J: "Stainless steel is extremely strong. If you have an active lifestyle, you should have some stainless steel jewelry in your collection. I have a stainless steel bangle that my husband gave me for my birthday because we were going on a long adventure across the U.S. It was perfect because I didn't have to worry about chipping it, bending it, or breaking it. I didn't have to worry about the harsh winter weather.
"Brass is a metal I love working with. I was inspired to create with this metal because of our adventures—we scuba dive, we travel a lot, and we go on beach trips regularly. I had to design jewelry that was tough enough to withstand the demands of life. You don't want to worry about your jewelry because you're already so busy as it is.
"The other thing I love about brass is that it ages gracefully. Many of our clients find that their Heyjow pieces look even more gorgeous after a few years of use. Though brass is more challenging to work with as a jewelry maker, and is more expensive and harder to source than the metals you often find being used in other jewelry brands, the effort and cost is worth it. One of our frequent compliments is how long-lasting and luxurious our pieces are."
K: "Probably when you like a certain design, and want to wear it for a while. I'm allergic to the nickel and iron content in stainless steel, and it eventually tarnishes due to continued wear, but like fashion or costume jewelry, purchase if you really like the design, but be wary of the effect fast fashion has on the environment."
How do you know if a piece of jewelry is genuine? What are the things we should look out for?
J: "Buying from a reputable jewelry maker is the first step to ensuring you're getting what you pay for. It's the only practical way you can make sure that your piece is legit. Other than that, look for unusual signs of discoloring because this might point to a chemical reaction that's uncharacteristic of the metal you're interested in. For instance, gold doesn't rust. So if there is rust (ferric oxide), then it can be indicative that what you're looking at is not pure gold, or at least not a well-alloyed gold. For hard precious metals like platinum, look for big chips and dents in the metal because hard metals are difficult to damage.
"There are chemical tests to see what type of metal a piece of jewelry contains, but these tests often require training and expertise in metallurgy and I'm not sure if the seller will be able to give you permission to do them before buying the piece because of the potential damage the test can cause to the item.
"If you're going to be buying a very expensive piece, consider spending a little bit more and hire a professional third-party jeweler for the day.
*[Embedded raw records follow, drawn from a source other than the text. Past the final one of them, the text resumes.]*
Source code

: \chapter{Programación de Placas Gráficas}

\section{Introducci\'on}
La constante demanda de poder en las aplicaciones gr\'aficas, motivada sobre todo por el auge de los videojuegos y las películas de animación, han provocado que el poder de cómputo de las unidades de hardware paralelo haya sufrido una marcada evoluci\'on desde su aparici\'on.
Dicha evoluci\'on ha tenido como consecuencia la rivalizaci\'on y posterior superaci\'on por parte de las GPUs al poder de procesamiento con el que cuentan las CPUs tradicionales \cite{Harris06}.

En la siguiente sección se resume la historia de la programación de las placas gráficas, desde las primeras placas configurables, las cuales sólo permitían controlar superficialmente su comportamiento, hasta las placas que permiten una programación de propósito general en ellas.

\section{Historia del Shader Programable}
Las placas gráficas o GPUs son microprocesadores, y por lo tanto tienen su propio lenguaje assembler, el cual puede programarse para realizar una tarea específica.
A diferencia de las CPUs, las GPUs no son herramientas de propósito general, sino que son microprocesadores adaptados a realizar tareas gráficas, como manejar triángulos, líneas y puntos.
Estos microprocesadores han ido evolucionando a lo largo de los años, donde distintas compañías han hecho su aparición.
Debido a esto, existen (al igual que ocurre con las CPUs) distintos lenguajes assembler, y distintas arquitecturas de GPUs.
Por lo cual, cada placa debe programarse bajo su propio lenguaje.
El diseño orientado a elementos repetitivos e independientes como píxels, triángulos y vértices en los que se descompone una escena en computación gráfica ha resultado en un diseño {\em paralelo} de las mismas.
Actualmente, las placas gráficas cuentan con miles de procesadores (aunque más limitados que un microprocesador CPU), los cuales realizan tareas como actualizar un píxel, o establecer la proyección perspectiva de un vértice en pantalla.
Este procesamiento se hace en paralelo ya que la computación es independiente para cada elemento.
Ask the pro to go with you and help you verify the authenticity of the item you're buying."
K: "A good and easy way to identify jewelry would be to check for markings to be certain of its metal type. Sterling silver will be marked with a '925' or the word 'sterling.' Gold jewelry should be marked with the karat or purity of the gold. Look for 18k gold, which is 75% pure, 14k gold, which is 58% pure or 10k gold, which is 42% pure."
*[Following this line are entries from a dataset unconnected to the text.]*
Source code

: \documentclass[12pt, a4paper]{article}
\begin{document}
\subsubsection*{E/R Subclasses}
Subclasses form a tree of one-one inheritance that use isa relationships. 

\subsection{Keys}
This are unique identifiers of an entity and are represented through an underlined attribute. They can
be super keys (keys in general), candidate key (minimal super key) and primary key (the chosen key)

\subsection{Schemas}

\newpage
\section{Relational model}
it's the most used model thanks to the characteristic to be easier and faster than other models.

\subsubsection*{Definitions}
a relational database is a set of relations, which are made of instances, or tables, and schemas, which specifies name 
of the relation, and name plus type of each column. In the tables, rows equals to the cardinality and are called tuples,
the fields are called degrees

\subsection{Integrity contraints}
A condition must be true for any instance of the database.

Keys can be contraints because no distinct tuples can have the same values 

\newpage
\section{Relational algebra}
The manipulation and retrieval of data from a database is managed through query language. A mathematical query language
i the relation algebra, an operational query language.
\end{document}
How should you take care of your demi-fine jewelry pieces to make them last a long time?
J: "Metals in demi-fine jewelry often won't be as strong as stainless steel or platinum. My rule of thumb for a conservative approach: Handle them similarly to your fine yellow gold jewelry, which are a lot of times softer and more delicate than the metals found in demi-fine jewelry. Also, avoid putting your jewelry alongside abrasives so they don't get surface scratches. You can clean them with a slightly damp cloth once in a while, and whenever they get in contact with sweat. With your semi-precious stones, avoid dropping them or hitting them against hard objects because with enough force, they may crack or chip."
K: "A simple way to take care of demi-fine jewelry at home would be to pour some warm water in a small bowl, and add some mild dishwashing soap. Dip a soft, lint-free cloth in the soapy water, and then gently wipe the jewelry with the damp cloth until the piece is clean. Air dry your jewelry overnight before you put it away. Excessive moisture when stored can lead to jewelry that is corroded and tarnished."